Those are the different challenges, and excitement, I was looking for when I started my career and studies in rendering. Being on the mathematical side of the spectrum, I had to fully understand the different ingredients that went into the creation of those pretty images we see in the digital world. In this article, we embark on a very short journey … 33 milliseconds long to be precise. We would essentially like to provide you with an overview of a typical Deus Ex: Mankind Divided (DXMD) rendered frame. We will describe the different render passes, in chronological order from beginning to end, that went into creating the final image seen on screen, providing a description of each pass and its purpose. We will also add some inside information regarding the history of DXMD’s production, along with how it influenced what you ended up seeing on screen. Ready? Go!
At First, There Was Geometry
As we all know, the backbone of any image rendered in real-time is a lot of triangles. The efficient processing of those triangles is essential to reach our performance goals, without sacrificing the visual quality of our 3D models. The first part of our frame is used to compute different kinds of geometric information. While most of the game assets are static elements, some of them use different animation technologies (clothing, hair, empirical animation, skinning). Also, there’s a great deal of information that we need to acquire from the geometry itself to feed the lighting passes later down the pipeline. First, we launch a couple of compute shader jobs to process noisy animations and hair. The noisy animation system is a very lightweight animation tool, designed to simulate natural, noisy movements that we witness in nature. The basic idea behind it is to have a sum of sinusoidal waves with different frequencies, phases, and amplitudes to move vertices around, giving the appearance of natural oscillation. Of course, these parameters can be modulated with geometric data, like per-vertex weight, to mimic hooks and attach constraints. While very simplistic, our artists used this tool to imitate wind and other disturbances on fabric-like models.

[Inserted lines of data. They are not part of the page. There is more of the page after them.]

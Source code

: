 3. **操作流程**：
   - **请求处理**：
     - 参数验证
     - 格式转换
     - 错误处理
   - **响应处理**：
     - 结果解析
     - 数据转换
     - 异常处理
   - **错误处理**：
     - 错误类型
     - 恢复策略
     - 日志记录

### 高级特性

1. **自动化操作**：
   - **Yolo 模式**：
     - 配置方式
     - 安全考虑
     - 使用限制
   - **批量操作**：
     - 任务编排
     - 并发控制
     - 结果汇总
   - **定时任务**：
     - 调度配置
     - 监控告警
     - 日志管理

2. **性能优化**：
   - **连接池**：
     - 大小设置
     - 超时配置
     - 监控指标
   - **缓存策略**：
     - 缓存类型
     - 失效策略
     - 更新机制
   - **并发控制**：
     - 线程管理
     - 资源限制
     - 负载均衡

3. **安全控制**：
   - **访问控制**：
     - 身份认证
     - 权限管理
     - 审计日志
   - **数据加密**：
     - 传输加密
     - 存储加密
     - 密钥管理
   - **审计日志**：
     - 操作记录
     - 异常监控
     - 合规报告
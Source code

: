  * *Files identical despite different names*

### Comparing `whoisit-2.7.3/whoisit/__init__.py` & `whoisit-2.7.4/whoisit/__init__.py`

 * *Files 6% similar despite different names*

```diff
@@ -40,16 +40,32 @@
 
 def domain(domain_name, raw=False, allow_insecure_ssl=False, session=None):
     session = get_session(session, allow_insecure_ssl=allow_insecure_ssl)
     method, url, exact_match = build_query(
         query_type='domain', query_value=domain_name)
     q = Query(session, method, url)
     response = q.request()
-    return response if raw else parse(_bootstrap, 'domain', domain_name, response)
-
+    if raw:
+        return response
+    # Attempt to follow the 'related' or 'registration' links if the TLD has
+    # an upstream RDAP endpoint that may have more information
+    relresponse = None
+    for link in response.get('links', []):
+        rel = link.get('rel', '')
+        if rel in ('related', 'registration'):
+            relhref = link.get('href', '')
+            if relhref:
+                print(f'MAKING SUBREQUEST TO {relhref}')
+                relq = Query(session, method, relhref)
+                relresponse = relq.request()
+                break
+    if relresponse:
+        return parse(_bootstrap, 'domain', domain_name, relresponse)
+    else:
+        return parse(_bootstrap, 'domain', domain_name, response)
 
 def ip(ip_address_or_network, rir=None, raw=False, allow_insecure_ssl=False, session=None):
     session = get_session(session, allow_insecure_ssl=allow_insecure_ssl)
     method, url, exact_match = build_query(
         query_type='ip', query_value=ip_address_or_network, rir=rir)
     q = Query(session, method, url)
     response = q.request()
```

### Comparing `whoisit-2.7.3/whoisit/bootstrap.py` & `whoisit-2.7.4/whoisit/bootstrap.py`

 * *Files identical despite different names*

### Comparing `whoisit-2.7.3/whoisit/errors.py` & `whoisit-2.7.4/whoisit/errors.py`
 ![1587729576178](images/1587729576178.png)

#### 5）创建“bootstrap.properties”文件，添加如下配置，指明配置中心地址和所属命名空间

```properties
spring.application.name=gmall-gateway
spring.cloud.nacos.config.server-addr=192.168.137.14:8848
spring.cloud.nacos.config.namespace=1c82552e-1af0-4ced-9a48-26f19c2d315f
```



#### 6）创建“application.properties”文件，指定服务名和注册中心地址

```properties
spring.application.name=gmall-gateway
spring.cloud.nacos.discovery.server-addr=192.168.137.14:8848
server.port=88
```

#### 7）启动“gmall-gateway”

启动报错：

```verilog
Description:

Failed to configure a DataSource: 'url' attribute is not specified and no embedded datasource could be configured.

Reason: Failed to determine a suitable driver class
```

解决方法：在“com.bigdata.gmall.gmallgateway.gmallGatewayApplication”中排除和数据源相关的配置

Hair simulation is an in-house technology, based on AMD’s TressFX, which decouples the hair simulation from the actual rendered hair strands. While noise simulation for hair has been used before in video games, a real hair simulation algorithm provides much better results for our characters. Our engine uses a fat g-buffer, without a depth pre-pass, to find the visible surfaces that need to be shaded. We chose to decouple the processing of the aforementioned vertices jobs from our main geometry pass, mainly because we wanted more granularity in jobs, in effect making better use of the asynchronous nature of modern GPU’s. However, our traditional skinning of geometry happens during the vertex shader stage of the g-buffer pass, but we’re exploring ways to reduce the vertex shader stage in favor of more compute shaders. Our g-buffer contains all the information required by our lighting model to shade the pixels: depth, normal, albedo, reflectance, roughness, etc. Our main objective when going from IO Interactive’s Glacier 2 to Eidos-Montréal’s Dawn Engine was to improve physically based shading. While we changed the lighting algorithm (more details on that later), we kept the g-buffer approach. Each object is being rendered in multiple render targets, encoding the required data on the fly.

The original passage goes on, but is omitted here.